Site information
- Type: Prisoner-of-war camp
- Controlled by: Nazi Germany

Location
- Stalag XIII-D Nuremberg, Germany (pre-war borders, 1937)
- Coordinates: 49°25′39″N 11°07′21″E﻿ / ﻿49.4275°N 11.1225°E

Site history
- In use: 1940–1945

Garrison information
- Occupants: Allied POWs

= Stalag XIII-D =

Nazi POW camp in Nuremberg, Germany

Stalag XIII-D Nürnberg Langwasser was a German Army World War II prisoner-of-war camp built on what had been the Nazi party rally grounds in Nuremberg, northern Bavaria.

==Camp history==
In September 1939 an internment camp for enemy civilians was created within the buildings of the Sturmabteilung camp at the rally grounds. Within a couple of months, the civilians were moved out and prisoners from the invasion of Poland arrived. From May 1940, after the invasion of Norway and the Battle of France, prisoners arrived in large numbers, until they totalled 150,000 from all occupied countries, except Britain. British prisoners were held in separate camps all over Germany. Part of the facilities were used as Oflag XIII-A for officers.

In this camp during August 1940, prisoners of war celebrated a "special Olympics" called International Prisoner-of-War Olympic Games where prisoners of Belgium, France, Great Britain, Norway, Poland, Russia and Yugoslavia took part.

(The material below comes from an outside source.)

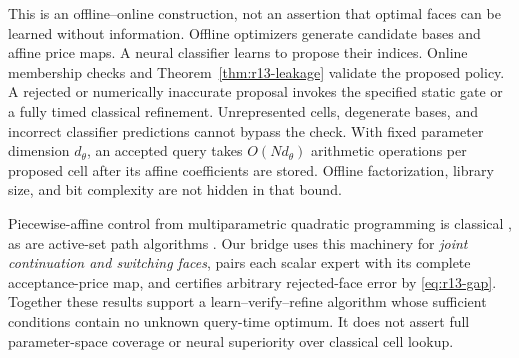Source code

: This is an offline--online construction, not an assertion that optimal faces can be learned without information. Offline optimizers generate candidate bases and affine price maps. A neural classifier learns to propose their indices. Online membership checks and Theorem~\ref{thm:r13-leakage} validate the proposed policy. A rejected or numerically inaccurate proposal invokes the specified static gate or a fully timed classical refinement. Unrepresented cells, degenerate bases, and incorrect classifier predictions cannot bypass the check. With fixed parameter dimension $d_\theta$, an accepted query takes $O(Nd_\theta)$ arithmetic operations per proposed cell after its affine coefficients are stored. Offline factorization, library size, and bit complexity are not hidden in that bound.

Piecewise-affine control from multiparametric quadratic programming is classical \citep{Bemporad2002}, as are active-set path algorithms \citep{ArnoldTibshirani2016}. Our bridge uses this machinery for \emph{joint continuation and switching faces}, pairs each scalar expert with its complete acceptance-price map, and certifies arbitrary rejected-face error by \eqref{eq:r13-gap}. Together these results support a learn--verify--refine algorithm whose sufficient conditions contain no unknown query-time optimum. It does not assert full parameter-space coverage or neural superiority over classical cell lookup.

In August 1940 most enlisted men were shipped to other camps: Stalag XIII-A, Stalag XIII-B and Stalag XIII-C. Only those remained who were already employed in local industry and were housed in individual Arbeitskommandos.

In June 1941 the massive influx of Soviet prisoners from Operation Barbarossa began. In August 1943 the camp was severely damaged during an Allied air-raid. 23 wooden huts were burnt down. Miraculously only two Soviet prisoners were killed in the camp. However, in this and subsequent bombing attacks, many prisoners were killed in individual Arbeitskommandos. In late 1944/early 1945 the camp population grew enormously with the arrival of prisoners evacuated from camps in the east in front of the advance of the Red Army. These included many Americans and British airmen from Stalag Luft III.
On 12 April 1945 large numbers were marched to Stalag VII-A, and on 16 April the camp was liberated by advance elements of the United States Army.

==Post-war==
After the war, former SS military personnel were held in Stalag XIII-D. It imprisoned 15,000 SS members. In 1946 there was an attempt to kill the SS prisoners, apparently by Abba Kovner's Jewish revenge organisation Nakam. A member of the group got a job as a baker and poisoned the bread to be fed to the prisoners. Large numbers were taken ill, but the actual death toll is not known.